OTTAWA - Senators spent hours on Saturday studying legislation that would order an end to postal workers' rotating strikes, as the bill quickly passed the first two readings in the upper house.
Ultimately, the Senate decided to delay third reading until Monday afternoon, meaning the earliest that postal workers could be ordered back to work would be Tuesday.
Bill C-89 was sent to the Senate early Saturday, just hours after the Liberal government pushed it through the House of Commons in a special sitting that lasted into the wee hours of the morning.
It passed third reading by a vote of 166 to 43.
``It's a position I didn't want to be in, but our government has come to the point of last resort,'' Labour Minister Patty Hajdu told the Senate as she urged senators to give the bill their collective nod of approval.
If the upper chamber approves the bill, it will go into effect at noon eastern time the day after receiving royal assent.
If passed, the bill would appoint a mediator-arbitrator to help Canada Post and the union representing its workers come to an agreement. If mediation fails, the two sides would enter binding arbitration.

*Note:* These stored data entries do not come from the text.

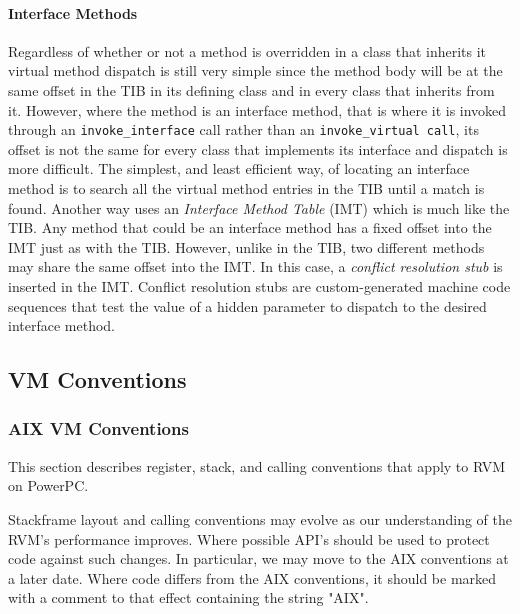 \paragraph{Interface Methods}
Regardless of whether or not a method is overridden in a class that inherits it
virtual method dispatch is still very simple since the method body will be at
the same offset in the TIB in its defining class and in every class that 
inherits from it. 
However, where the method is an interface method, 
that is where it is invoked through an {\tt invoke\_interface} call rather than
an {\tt invoke\_virtual call}, its offset is not the same for every class that 
implements its interface and dispatch is more difficult.
The simplest, and least efficient way, of locating an interface method 
is to search all the virtual method entries in the TIB until a match is found.
Another way uses an {\em Interface Method Table} (IMT) which is much like the 
TIB. Any method that could be an interface method has a fixed offset into the 
IMT just as with the TIB. However, unlike in the TIB, two different methods may
share the same offset into the IMT. In this case, a {\em conflict resolution
stub} is inserted in the IMT. Conflict resolution stubs are
custom-generated machine code sequences that test the value of a
hidden parameter to dispatch to the desired interface method.


\subsection{VM Conventions}
\subsubsection{AIX VM Conventions} \label{aix-conventions}

This section describes register, stack, and calling conventions that apply to 
RVM on PowerPC.

Stackframe layout and calling conventions may evolve as our understanding
of the RVM's performance improves.  Where possible API's should be used
to protect code against such changes.  In particular, we may move to
the AIX conventions at a later date.  Where code differs from the AIX
conventions, it should be marked with a comment to that effect containing
the string "AIX".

Members of the Canadian Union of Postal Workers have held rotating walkouts for a month, causing massive backlogs of unsorted mail and packages at postal depots.
Canada Post says it could take weeks - even stretching into 2019 - to clear the backlog that has built up, especially at major sorting centres in Toronto, Montreal and Vancouver.
CUPW's 50,000 members, in two groups, are demanding better pay for rural and suburban carriers, as well as greater job security and minimum guaranteed hours.
Those in favour of the back-to-work legislation say it would help small businesses that rely on parcel delivery around the holidays.
Critics - including New Democrat MPs, some of whom walked out of the Commons in protest on Friday evening - say it infringes on postal workers' right to strike.